Horn tardó en acostarse. Era ese momento de la noche en el que, si no tenía cuidado, su mente comenzaba a deambular, abriendo a veces viejas puertas y entrando en cuartos en los que no debía. Se preguntó cómo estaría Iris con su nuevo marido, y Clea con su nuevo padre. Cuando él fue su padre, descubrió que nada le resultaba natural. Su propia relación con su padre no le resultó de gran ayuda. Así que cometió errores. El más evidente era la bebida, y la forma en que esto afectó a su relación tanto con la madre como con la hija. Iris bebía también, y de vez en cuando los dos se enzarzaban en una trifulca a voz en grito de la que la niña huía a refugiarse en algún rincón alejado de la casa. Después, la convencían para que saliera e intentaban sosegarla, pero su mirada alternaba fugazmente entre uno y otro, como la mirada de un animalillo acorralado por dos depredadores.

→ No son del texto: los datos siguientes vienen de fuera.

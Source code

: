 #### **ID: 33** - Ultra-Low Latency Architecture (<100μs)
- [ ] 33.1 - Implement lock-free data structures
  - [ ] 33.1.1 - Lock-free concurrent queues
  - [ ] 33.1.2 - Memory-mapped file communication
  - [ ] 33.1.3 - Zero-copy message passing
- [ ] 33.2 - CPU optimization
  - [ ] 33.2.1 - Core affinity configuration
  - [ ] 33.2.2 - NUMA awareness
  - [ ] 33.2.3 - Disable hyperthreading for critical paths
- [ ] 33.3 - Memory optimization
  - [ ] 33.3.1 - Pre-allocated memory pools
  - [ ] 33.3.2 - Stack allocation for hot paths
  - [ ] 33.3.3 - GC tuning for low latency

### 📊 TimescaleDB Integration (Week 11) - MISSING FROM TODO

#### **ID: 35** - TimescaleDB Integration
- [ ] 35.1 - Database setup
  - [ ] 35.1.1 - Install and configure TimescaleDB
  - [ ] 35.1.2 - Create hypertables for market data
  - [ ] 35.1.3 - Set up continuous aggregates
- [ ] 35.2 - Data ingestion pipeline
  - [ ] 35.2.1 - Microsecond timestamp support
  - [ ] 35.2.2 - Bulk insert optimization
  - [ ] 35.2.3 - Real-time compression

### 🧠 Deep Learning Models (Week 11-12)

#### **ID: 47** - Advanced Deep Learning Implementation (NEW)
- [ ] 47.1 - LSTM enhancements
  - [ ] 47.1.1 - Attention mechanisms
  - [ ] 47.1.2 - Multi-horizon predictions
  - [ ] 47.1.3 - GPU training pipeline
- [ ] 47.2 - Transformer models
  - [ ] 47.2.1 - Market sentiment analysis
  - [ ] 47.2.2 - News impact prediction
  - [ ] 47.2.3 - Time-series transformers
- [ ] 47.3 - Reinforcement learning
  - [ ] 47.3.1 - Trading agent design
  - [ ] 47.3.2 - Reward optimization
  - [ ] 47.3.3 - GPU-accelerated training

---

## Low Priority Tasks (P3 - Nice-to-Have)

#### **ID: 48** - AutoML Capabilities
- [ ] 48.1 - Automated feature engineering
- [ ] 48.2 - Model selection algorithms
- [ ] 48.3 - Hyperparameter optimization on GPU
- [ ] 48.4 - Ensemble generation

Ninguno de los dos pegó nunca a Clea. Quisiera poder decir que nunca se pegaron el uno al otro, pero algunas de sus peores peleas acabaron en golpes. La memoria todavía le producía repulsión.

Su último recuerdo de Clea era de la noche antes de la fecha en la que tenía que entregarse para que le llevaran a la cárcel. La niña se encerró en su habitación, gritando una y otra vez que la iba a abandonar. Todavía podía oír aquellos chillidos, la absoluta desesperación en su voz de treceañera.